● **Data provided**:

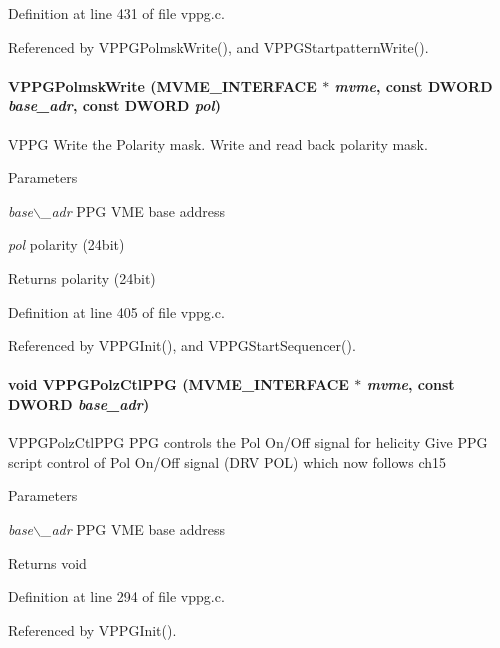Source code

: Definition at line 431 of file vppg.c.

Referenced by VPPGPolmskWrite(), and VPPGStartpatternWrite().
\paragraph[{VPPGPolmskWrite}]{ VPPGPolmskWrite ({\bf MVME\_\-INTERFACE} $\ast$ {\em mvme}, \/  const {\bf DWORD} {\em base\_\-adr}, \/  const {\bf DWORD} {\em pol})}\hfill\label{vppg_8h_a10ec4e8a15c99cffbb75a1bba6d72c1d}
VPPG Write the Polarity mask.  Write and read back polarity mask. 
\begin{DoxyParams}{Parameters}
\item[{\em base$\backslash$\_\-adr}]PPG VME base address \item[{\em pol}]polarity (24bit) \end{DoxyParams}
\begin{DoxyReturn}{Returns}
polarity (24bit) 
\end{DoxyReturn}


Definition at line 405 of file vppg.c.

Referenced by VPPGInit(), and VPPGStartSequencer().
\paragraph[{VPPGPolzCtlPPG}]{\setlength{\rightskip}{0pt plus 5cm}void VPPGPolzCtlPPG ({\bf MVME\_\-INTERFACE} $\ast$ {\em mvme}, \/  const {\bf DWORD} {\em base\_\-adr})}\hfill\label{vppg_8h_a28d2b68c7c0e8d305cc8dd37edfd7dec}
VPPGPolzCtlPPG PPG controls the Pol On/Off signal for helicity  Give PPG script control of Pol On/Off signal (DRV POL) which now follows ch15 
\begin{DoxyParams}{Parameters}
\item[{\em base$\backslash$\_\-adr}]PPG VME base address \end{DoxyParams}
\begin{DoxyReturn}{Returns}
void 
\end{DoxyReturn}


Definition at line 294 of file vppg.c.

Referenced by VPPGInit().
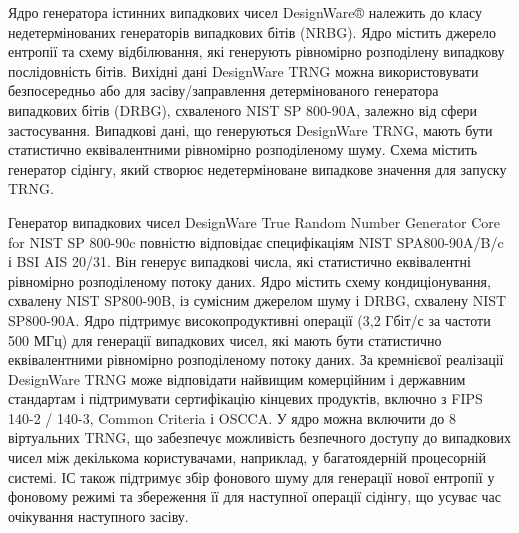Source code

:Ядро генератора істинних випадкових чисел DesignWare® належить до класу недетермінованих генераторів випадкових бітів (NRBG). Ядро містить джерело ентропії та схему відбілювання, які генерують рівномірно розподілену випадкову послідовність бітів. Вихідні дані DesignWare TRNG можна використовувати безпосередньо або для засіву/заправлення детермінованого генератора випадкових бітів (DRBG), схваленого NIST SP 800-90A, залежно від сфери застосування. Випадкові дані, що генеруються DesignWare TRNG, мають бути статистично еквівалентними рівномірно розподіленому шуму. Схема містить генератор сідінгу, який створює недетерміноване випадкове значення для запуску TRNG.

Генератор випадкових чисел DesignWare True Random Number Generator Core for NIST SP 800-90c повністю відповідає специфікаціям NIST SPA800-90A/B/c і BSI AIS 20/31. Він генерує випадкові числа, які статистично еквівалентні рівномірно розподіленому потоку даних. Ядро містить схему кондиціонування, схвалену NIST SP800-90B, із сумісним джерелом шуму і DRBG, схвалену NIST SP800-90A. Ядро підтримує високопродуктивні операції (3,2 Гбіт/с за частоти 500 МГц) для генерації випадкових чисел, які мають бути статистично еквівалентними рівномірно розподіленому потоку даних. За кремнієвої реалізації DesignWare TRNG може відповідати найвищим комерційним і державним стандартам і підтримувати сертифікацію кінцевих продуктів, включно з FIPS 140-2 / 140-3, Common Criteria і OSCCA. У ядро можна включити до 8 віртуальних TRNG, що забезпечує можливість безпечного доступу до випадкових чисел між декількома користувачами, наприклад, у багатоядерній процесорній системі. ІС також підтримує збір фонового шуму для генерації нової ентропії у фоновому режимі та збереження її для наступної операції сідінгу, що усуває час очікування наступного засіву.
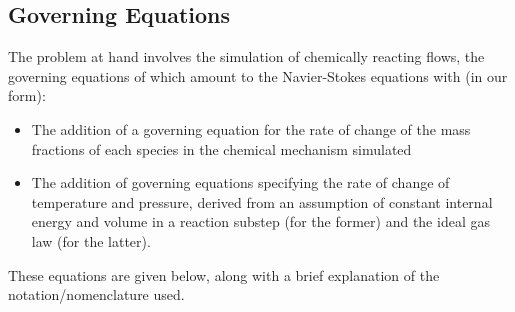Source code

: 

\subsection{Governing Equations}

The problem at hand involves the simulation of chemically reacting flows, the
governing equations of which amount to the Navier-Stokes equations with (in
our form):
\begin{itemize}
\item{The addition of a governing equation for the rate of change of the
      mass fractions of each species in the chemical mechanism simulated}
\item{The addition of governing equations specifying the rate of change of
      temperature and pressure, derived from an assumption of constant
      internal energy and volume in a reaction substep (for the former)
      and the ideal gas law (for the latter).}
\end{itemize}
These equations are given below, along with a brief explanation of the notation/nomenclature
used.

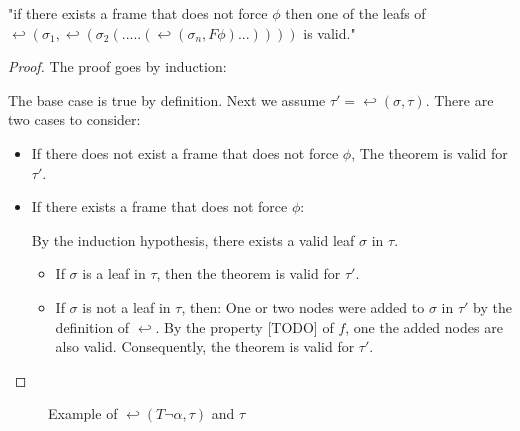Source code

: \documentclass[runningheads]{llncs}
\begin{document}
\begin{theorem}
    "if there exists a frame that does not force $\phi$ then one of the leafs of $ \hookleftarrow (\sigma_1,\hookleftarrow(\sigma_2(.....(\hookleftarrow(\sigma_n , F\phi)...)))) $ is valid."
\end{theorem}

\begin{proof}

    The proof goes by induction:


             The base case is true by definition. Next we assume $\tau' = \hookleftarrow (\sigma, \tau)$.
             There are two cases to consider:
            \begin{itemize}
                \item If there does not exist a frame that does not force $\phi$, The theorem is valid for $\tau'$.
                \item  If there exists a frame that does not force $\phi$:

                         By the induction hypothesis, there exists a valid leaf $\sigma$ in $\tau$.
                         \begin{itemize}
                    \item If $\sigma$ is a leaf in $\tau$, then the theorem is valid for $\tau'$.
                    \item If $\sigma$ is not a leaf in $\tau$, then:
                         One or two nodes were added to $\sigma$ in $\tau'$ by the definition of $\hookleftarrow$.
                         By the property [TODO] of $f$, one the added nodes are also valid.
                         Consequently, the theorem is valid for $\tau'$.

            \end{itemize}
            \end{itemize}
    \end{proof}
\begin{figure}
\centering
{}
\caption{Example of $\hookleftarrow(T \neg \alpha ,\tau)$ and $\tau$ } 
\label{fig:tree_expansion}
\end{figure}
\end{document}
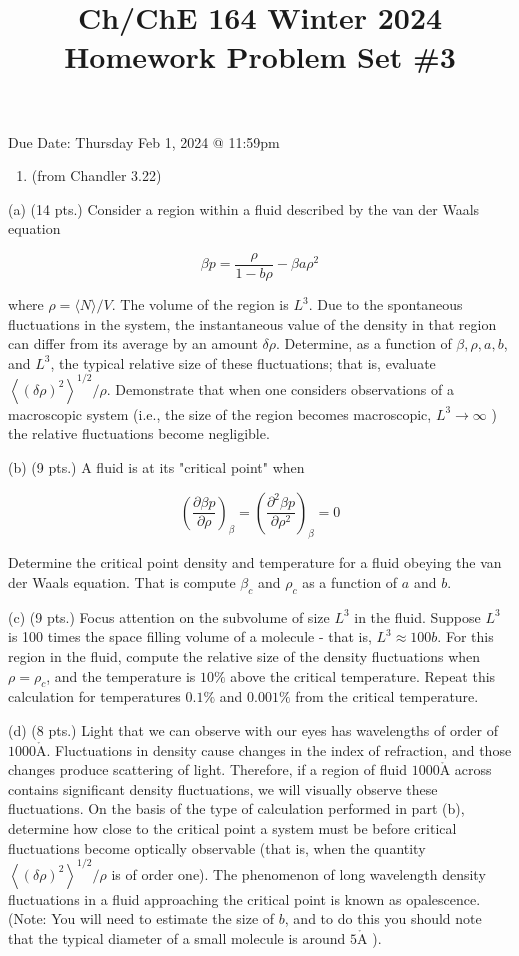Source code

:\documentclass[10pt]{article}
\title{Ch/ChE 164 Winter 2024 
 Homework Problem Set \#3 }
\author{}
\date{}
\def\AA{\mathring{\mathrm{A}}}
\begin{document}
\maketitle
Due Date: Thursday Feb 1, 2024 @ 11:59pm

\begin{enumerate}
  \item (from Chandler 3.22)
\end{enumerate}

(a) (14 pts.) Consider a region within a fluid described by the van der Waals equation

$$
\beta p=\frac{\rho}{1-b \rho}-\beta a \rho^{2}
$$

where $\rho=\langle N\rangle / V$. The volume of the region is $L^{3}$. Due to the spontaneous fluctuations in the system, the instantaneous value of the density in that region can differ from its average by an amount $\delta \rho$. Determine, as a function of $\beta, \rho, a, b$, and $L^{3}$, the typical relative size of these fluctuations; that is, evaluate $\left\langle(\delta \rho)^{2}\right\rangle^{1 / 2} / \rho$. Demonstrate that when one considers observations of a macroscopic system (i.e., the size of the region becomes macroscopic, $L^{3} \rightarrow \infty$ ) the relative fluctuations become negligible.

(b) (9 pts.) A fluid is at its "critical point" when

$$
\left(\frac{\partial \beta p}{\partial \rho}\right)_{\beta}=\left(\frac{\partial^{2} \beta p}{\partial \rho^{2}}\right)_{\beta}=0
$$

Determine the critical point density and temperature for a fluid obeying the van der Waals equation. That is compute $\beta_{c}$ and $\rho_{c}$ as a function of $a$ and $b$.

(c) (9 pts.) Focus attention on the subvolume of size $L^{3}$ in the fluid. Suppose $L^{3}$ is 100 times the space filling volume of a molecule - that is, $L^{3} \approx 100 b$. For this region in the fluid, compute the relative size of the density fluctuations when $\rho=\rho_{c}$, and the temperature is $10 \%$ above the critical temperature. Repeat this calculation for temperatures $0.1 \%$ and $0.001 \%$ from the critical temperature.

(d) (8 pts.) Light that we can observe with our eyes has wavelengths of order of $1000 \AA$. Fluctuations in density cause changes in the index of refraction, and those changes produce scattering of light. Therefore, if a region of fluid $1000 \AA$ across contains significant density fluctuations, we will visually observe these fluctuations. On the basis of the type of calculation performed in part (b), determine how close to the critical point a system must be before critical fluctuations become optically observable (that is, when the quantity $\left\langle(\delta \rho)^{2}\right\rangle^{1 / 2} / \rho$ is of order one). The phenomenon of long wavelength density fluctuations in a fluid approaching the critical point is known as opalescence. (Note: You will need to estimate the size of $b$, and to do this you should note that the typical diameter of a small molecule is around $5 \AA$ ).
\end{document}
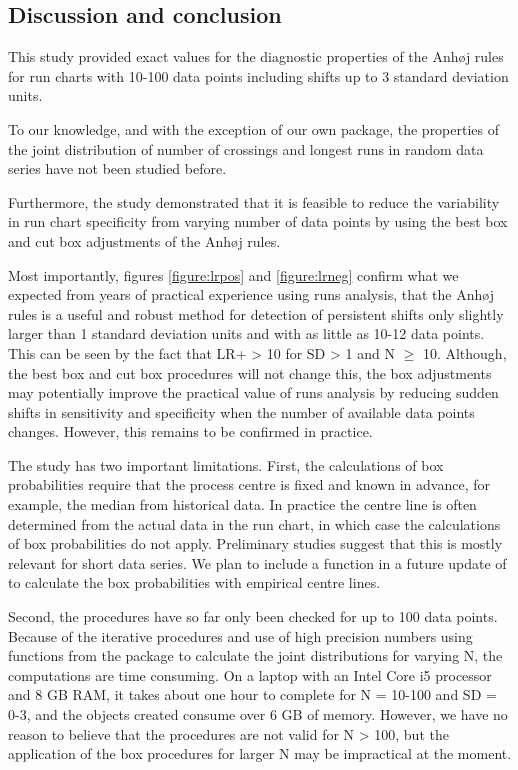 \hypertarget{discussion-and-conclusion}{%
\subsection{Discussion and conclusion}\label{discussion-and-conclusion}}

This study provided exact values for the diagnostic properties of the
Anhøj rules for run charts with 10-100 data points including shifts up
to 3 standard deviation units.

To our knowledge, and with the exception of our own 
package, the properties of the joint distribution of number of crossings
and longest runs in random data series have not been studied before.

Furthermore, the study demonstrated that it is feasible to reduce the
variability in run chart specificity from varying number of data points
by using the best box and cut box adjustments of the Anhøj rules.

Most importantly, figures \ref{figure:lrpos} and \ref{figure:lrneg}
confirm what we expected from years of practical experience using runs
analysis, that the Anhøj rules is a useful and robust method for
detection of persistent shifts only slightly larger than 1 standard
deviation units and with as little as 10-12 data points. This can be
seen by the fact that LR+ \textgreater{} 10 for SD \textgreater{} 1 and
N \(\geq\) 10. Although, the best box and cut box procedures will not
change this, the box adjustments may potentially improve the practical
value of runs analysis by reducing sudden shifts in sensitivity and
specificity when the number of available data points changes. However,
this remains to be confirmed in practice.

The study has two important limitations. First, the calculations of box
probabilities require that the process centre is fixed and known in
advance, for example, the median from historical data. In practice the
centre line is often determined from the actual data in the run chart,
in which case the calculations of box probabilities do not apply.
Preliminary studies suggest that this is mostly relevant for short data
series. We plan to include a function in a future update of
 to calculate the box probabilities with empirical
centre lines.

Second, the procedures have so far only been checked for up to 100 data
points. Because of the iterative procedures and use of high precision
numbers using functions from the  package \citep{rmpfr}
to calculate the joint distributions for varying N, the computations are
time consuming. On a laptop with an Intel Core i5 processor and 8 GB
RAM, it takes about one hour to complete  for N =
10-100 and SD = 0-3, and the objects created consume over 6 GB of
memory. However, we have no reason to believe that the procedures are
not valid for N \textgreater{} 100, but the application of the box
procedures for larger N may be impractical at the moment.

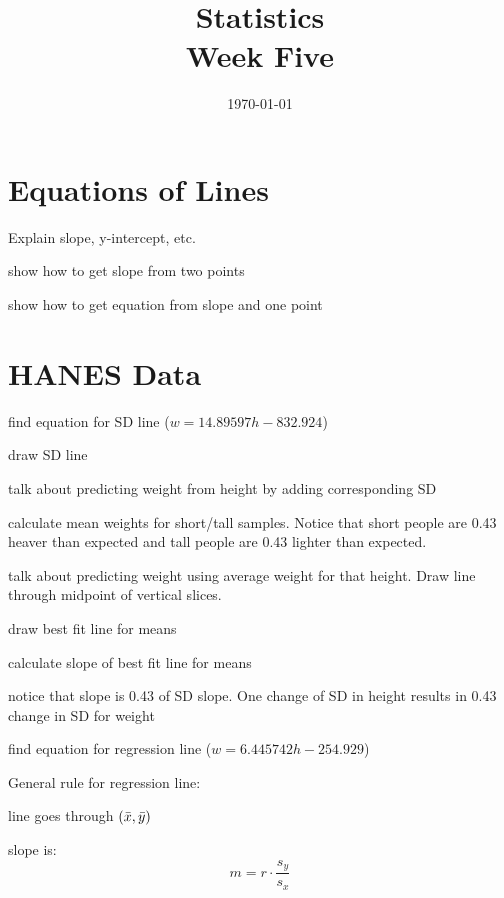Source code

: \documentclass[letterpaper, landscape]{exam}
\title{Statistics \\ Week Five}
\date{\today}
\author{}
\begin{document}
\maketitle
\tableofcontents

  \section{Equations of Lines}
  \begin{itemize*}
    \item Explain slope, y-intercept, etc.
    \item show how to get slope from two points
    \item show how to get equation from slope and one point
  \end{itemize*}

  \section{HANES Data} %

  \begin{enumerate*}
    \item find equation for SD line ($w = 14.89597 h - 832.924$)
    \item draw SD line 
    \item talk about predicting weight from height by adding corresponding SD
    \item calculate mean weights for short/tall samples. Notice that short
      people are 0.43 heaver than expected and tall people are 0.43 lighter than expected.
    \item talk about predicting weight using average weight for that height. Draw line through
      midpoint of vertical slices.
    \item draw best fit line for means
    \item calculate slope of best fit line for means
    \item notice that slope is 0.43 of SD slope. One change of SD in height results in 0.43
      change in SD for weight
    \item find equation for regression line ($w = 6.445742h - 254.929$)
  \end{enumerate*}
  
  General rule for regression line:
  \begin{itemize*}
    \item line goes through $\del{ \bar{x}, \bar{y} }$ 
    \item slope is:
      \[
        m = r \cdot \frac{s_y}{s_x}
      \]
  \end{itemize*}
\end{document}
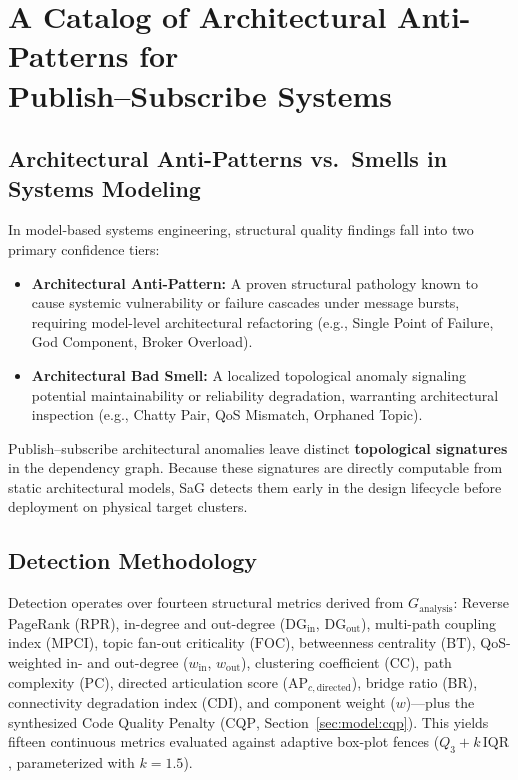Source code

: \section[Architectural Anti-Pattern Catalog for Publish--Subscribe Systems]{A Catalog of Architectural Anti-Patterns for\\ Publish--Subscribe Systems}
\label{sec:antipattern_catalog}

\subsection{Architectural Anti-Patterns vs.\ Smells in Systems Modeling}
\label{sec:catalog:taxonomy}

In model-based systems engineering, structural quality findings fall into two primary confidence tiers:
\begin{itemize}
    \item \textbf{Architectural Anti-Pattern:} A proven structural pathology known to cause systemic vulnerability or failure cascades under message bursts, requiring model-level architectural refactoring (e.g., Single Point of Failure, God Component, Broker Overload).
    \item \textbf{Architectural Bad Smell:} A localized topological anomaly signaling potential maintainability or reliability degradation, warranting architectural inspection (e.g., Chatty Pair, QoS Mismatch, Orphaned Topic).
\end{itemize}

Publish--subscribe architectural anomalies leave distinct \textbf{topological signatures} in the dependency graph. Because these signatures are directly computable from static architectural models, SaG detects them early in the design lifecycle before deployment on physical target clusters.

\subsection{Detection Methodology}
\label{sec:catalog:methodology}

Detection operates over fourteen structural metrics derived from $G_{\text{analysis}}$: Reverse PageRank ($\mathrm{RPR}$), in-degree and out-degree ($\mathrm{DG}_{\text{in}}$, $\mathrm{DG}_{\text{out}}$), multi-path coupling index ($\mathrm{MPCI}$), topic fan-out criticality ($\mathrm{FOC}$), betweenness centrality ($\mathrm{BT}$), QoS-weighted in- and out-degree ($w_{\text{in}}$, $w_{\text{out}}$), clustering coefficient ($\mathrm{CC}$), path complexity ($\mathrm{PC}$), directed articulation score ($\mathrm{AP}_{c,\text{directed}}$), bridge ratio ($\mathrm{BR}$), connectivity degradation index ($\mathrm{CDI}$), and component weight ($w$)---plus the synthesized Code Quality Penalty ($\mathrm{CQP}$, Section~\ref{sec:model:cqp}). This yields fifteen continuous metrics evaluated against adaptive box-plot fences ($Q_3 + k\,\mathrm{IQR}$, parameterized with $k=1.5$).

● **Task goal**:
Repeat each line of the listing word for word, from the first through the line that contains "Referenced by VPPGPolmskWrite(), and". Any picture stays out.

● **Answer box**:
Source code

: Definition at line 431 of file vppg.c.

Referenced by VPPGPolmskWrite(), and VPPGStartpatternWrite().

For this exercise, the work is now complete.